> What is required:
Whenever a line below includes the word "structure", copy that line.

START Data shown

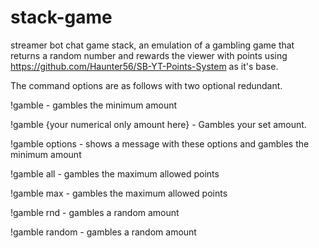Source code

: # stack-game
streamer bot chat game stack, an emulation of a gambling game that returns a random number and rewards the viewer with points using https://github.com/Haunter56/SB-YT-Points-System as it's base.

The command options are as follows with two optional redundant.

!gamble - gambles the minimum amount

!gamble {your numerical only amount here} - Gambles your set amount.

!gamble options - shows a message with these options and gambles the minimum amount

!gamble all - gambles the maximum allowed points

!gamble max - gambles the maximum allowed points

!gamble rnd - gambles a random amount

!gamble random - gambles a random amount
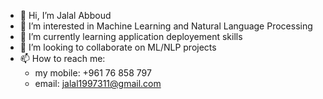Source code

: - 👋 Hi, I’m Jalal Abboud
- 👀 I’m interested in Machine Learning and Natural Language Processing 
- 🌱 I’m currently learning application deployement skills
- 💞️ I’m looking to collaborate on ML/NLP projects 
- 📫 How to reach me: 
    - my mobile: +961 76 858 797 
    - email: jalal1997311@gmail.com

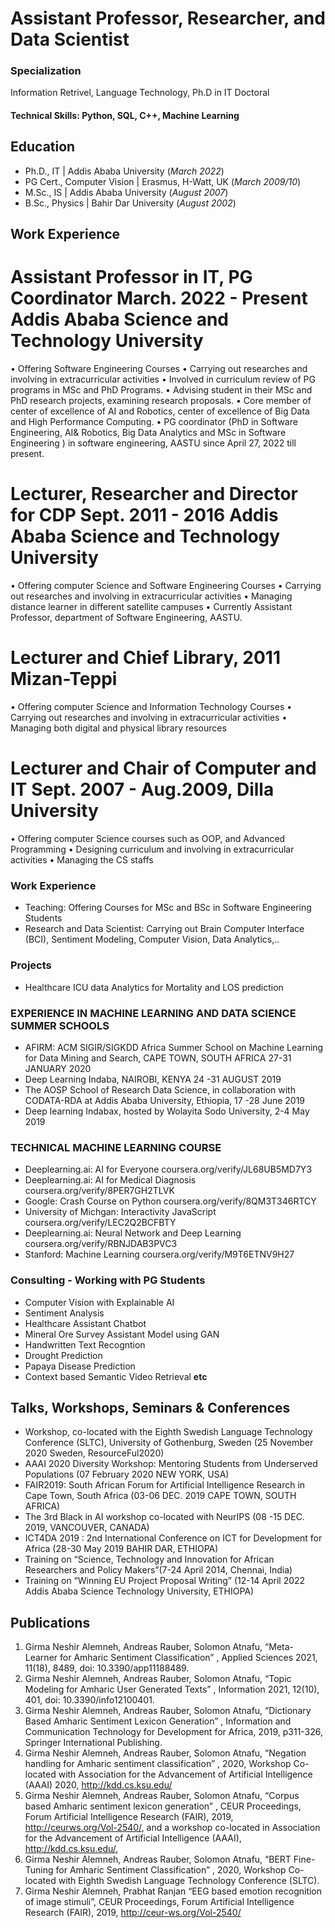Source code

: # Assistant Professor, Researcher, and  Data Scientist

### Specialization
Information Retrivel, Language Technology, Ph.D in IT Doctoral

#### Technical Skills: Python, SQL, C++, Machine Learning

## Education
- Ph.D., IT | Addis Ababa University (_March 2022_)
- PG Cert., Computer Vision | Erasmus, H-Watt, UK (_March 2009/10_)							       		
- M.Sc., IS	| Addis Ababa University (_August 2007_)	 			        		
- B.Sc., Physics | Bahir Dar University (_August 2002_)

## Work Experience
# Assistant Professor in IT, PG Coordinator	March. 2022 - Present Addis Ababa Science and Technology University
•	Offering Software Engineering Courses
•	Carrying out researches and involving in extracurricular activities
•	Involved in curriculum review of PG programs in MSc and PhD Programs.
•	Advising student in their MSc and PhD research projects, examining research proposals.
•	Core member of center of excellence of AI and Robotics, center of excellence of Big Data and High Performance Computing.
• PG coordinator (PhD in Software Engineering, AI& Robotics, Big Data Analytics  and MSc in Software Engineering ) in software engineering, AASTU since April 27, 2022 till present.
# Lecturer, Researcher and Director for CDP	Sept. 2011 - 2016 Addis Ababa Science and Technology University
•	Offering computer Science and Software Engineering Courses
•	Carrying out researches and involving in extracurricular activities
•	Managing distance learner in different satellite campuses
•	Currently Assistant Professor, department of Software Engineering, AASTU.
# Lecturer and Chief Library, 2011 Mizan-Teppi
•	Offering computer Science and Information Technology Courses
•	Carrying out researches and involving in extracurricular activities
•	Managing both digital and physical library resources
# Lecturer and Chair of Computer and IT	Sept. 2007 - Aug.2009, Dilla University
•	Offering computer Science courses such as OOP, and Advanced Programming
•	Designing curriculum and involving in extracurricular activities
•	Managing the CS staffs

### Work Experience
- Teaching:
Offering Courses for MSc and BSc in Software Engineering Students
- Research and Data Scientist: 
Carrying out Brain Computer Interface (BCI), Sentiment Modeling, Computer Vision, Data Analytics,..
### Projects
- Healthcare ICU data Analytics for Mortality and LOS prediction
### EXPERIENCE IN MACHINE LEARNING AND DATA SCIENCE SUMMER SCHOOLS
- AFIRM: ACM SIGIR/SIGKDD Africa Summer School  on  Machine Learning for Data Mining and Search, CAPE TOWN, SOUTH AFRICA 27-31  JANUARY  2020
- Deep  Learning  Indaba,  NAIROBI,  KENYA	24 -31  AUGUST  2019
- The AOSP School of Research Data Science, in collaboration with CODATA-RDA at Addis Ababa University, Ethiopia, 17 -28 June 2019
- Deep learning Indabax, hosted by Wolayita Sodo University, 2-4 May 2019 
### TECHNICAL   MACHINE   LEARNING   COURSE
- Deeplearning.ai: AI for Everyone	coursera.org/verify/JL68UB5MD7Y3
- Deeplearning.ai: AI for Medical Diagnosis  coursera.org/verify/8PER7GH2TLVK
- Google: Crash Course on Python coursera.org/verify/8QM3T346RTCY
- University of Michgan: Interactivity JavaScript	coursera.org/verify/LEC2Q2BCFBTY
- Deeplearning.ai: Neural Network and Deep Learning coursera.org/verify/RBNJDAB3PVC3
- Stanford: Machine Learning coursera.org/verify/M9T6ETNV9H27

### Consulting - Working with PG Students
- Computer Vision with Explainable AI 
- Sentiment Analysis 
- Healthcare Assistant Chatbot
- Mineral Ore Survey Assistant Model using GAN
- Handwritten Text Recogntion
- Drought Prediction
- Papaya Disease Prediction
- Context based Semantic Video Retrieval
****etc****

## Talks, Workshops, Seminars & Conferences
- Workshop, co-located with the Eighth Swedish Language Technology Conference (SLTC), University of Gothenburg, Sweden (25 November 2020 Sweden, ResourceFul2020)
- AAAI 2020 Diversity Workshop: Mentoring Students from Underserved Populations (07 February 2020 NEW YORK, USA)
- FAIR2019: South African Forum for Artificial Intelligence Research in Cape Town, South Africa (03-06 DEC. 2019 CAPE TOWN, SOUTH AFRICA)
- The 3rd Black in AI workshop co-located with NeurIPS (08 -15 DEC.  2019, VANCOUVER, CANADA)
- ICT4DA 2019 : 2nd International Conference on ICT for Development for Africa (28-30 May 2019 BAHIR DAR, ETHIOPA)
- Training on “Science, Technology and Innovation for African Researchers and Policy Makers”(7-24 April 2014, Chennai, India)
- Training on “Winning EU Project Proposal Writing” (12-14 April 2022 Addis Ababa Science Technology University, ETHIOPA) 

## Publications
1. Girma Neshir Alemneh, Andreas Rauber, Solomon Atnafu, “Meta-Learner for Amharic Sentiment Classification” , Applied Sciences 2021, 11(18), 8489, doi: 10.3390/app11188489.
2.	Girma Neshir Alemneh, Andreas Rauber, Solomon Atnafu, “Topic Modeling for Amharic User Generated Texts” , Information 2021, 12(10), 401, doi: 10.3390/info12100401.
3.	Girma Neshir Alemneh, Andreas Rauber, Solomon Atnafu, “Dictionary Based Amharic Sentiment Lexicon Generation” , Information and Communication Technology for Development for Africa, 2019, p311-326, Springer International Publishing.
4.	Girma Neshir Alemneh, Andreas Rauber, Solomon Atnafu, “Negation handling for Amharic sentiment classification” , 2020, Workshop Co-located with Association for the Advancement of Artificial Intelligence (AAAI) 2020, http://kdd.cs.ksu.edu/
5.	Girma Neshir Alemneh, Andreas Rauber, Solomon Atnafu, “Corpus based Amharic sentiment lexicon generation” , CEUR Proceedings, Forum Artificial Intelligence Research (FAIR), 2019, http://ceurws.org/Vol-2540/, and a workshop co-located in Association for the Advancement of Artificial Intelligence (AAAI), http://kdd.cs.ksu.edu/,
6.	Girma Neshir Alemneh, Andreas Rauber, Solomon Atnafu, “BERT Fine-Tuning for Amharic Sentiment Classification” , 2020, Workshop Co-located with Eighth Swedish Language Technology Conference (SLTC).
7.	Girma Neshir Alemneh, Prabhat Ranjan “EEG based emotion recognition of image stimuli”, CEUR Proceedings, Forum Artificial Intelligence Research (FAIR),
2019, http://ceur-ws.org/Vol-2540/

END Data shown
START Data shown

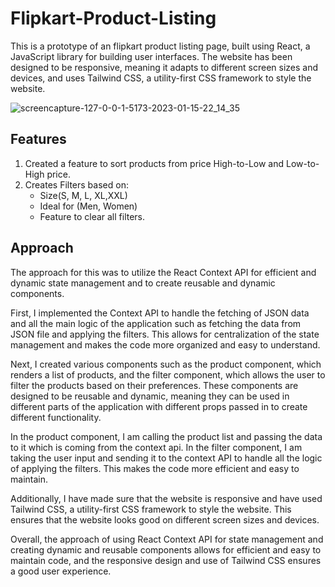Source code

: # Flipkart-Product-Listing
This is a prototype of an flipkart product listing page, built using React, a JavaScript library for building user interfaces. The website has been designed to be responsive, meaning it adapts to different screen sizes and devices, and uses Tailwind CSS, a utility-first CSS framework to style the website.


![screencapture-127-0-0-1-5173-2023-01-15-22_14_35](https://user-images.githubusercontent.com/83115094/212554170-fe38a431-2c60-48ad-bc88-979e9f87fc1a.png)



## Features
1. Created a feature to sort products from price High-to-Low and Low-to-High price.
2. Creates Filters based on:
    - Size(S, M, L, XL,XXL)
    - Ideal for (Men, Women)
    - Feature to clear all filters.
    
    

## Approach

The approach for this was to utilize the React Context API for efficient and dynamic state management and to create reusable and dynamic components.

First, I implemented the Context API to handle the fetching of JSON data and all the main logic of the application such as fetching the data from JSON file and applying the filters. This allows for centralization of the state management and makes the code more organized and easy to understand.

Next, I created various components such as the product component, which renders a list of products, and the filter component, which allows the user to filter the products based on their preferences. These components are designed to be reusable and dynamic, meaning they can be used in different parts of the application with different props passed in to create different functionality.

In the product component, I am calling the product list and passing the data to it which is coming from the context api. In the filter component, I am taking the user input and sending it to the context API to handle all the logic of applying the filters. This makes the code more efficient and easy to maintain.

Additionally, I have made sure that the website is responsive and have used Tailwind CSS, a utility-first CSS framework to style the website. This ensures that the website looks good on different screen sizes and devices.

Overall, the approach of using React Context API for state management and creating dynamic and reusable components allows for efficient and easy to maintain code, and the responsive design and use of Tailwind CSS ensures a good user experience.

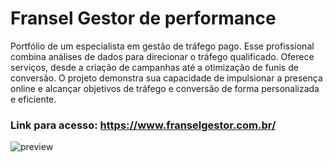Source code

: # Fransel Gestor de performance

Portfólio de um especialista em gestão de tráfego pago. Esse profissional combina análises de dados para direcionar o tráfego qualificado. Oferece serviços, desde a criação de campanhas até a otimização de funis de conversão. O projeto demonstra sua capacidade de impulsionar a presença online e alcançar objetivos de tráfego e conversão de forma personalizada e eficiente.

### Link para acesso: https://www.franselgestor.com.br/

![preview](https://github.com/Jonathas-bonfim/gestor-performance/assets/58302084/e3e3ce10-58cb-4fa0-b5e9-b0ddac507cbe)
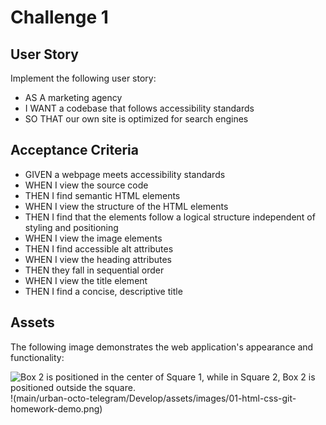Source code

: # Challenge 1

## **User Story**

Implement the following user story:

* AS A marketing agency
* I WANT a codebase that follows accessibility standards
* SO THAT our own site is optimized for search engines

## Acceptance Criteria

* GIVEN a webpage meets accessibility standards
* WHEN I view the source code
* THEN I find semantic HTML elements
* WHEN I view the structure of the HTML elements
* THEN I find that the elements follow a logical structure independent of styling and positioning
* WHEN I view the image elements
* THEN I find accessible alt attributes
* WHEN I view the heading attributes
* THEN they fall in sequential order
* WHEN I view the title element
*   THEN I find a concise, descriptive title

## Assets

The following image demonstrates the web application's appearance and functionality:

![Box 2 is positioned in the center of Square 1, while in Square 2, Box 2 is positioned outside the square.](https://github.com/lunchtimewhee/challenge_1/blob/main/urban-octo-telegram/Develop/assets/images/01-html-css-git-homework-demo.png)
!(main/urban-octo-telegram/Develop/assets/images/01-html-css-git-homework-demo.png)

END Data shown

> Result for this task:
* WHEN I view the structure of the HTML elements
* THEN I find that the elements follow a logical structure independent of styling and positioning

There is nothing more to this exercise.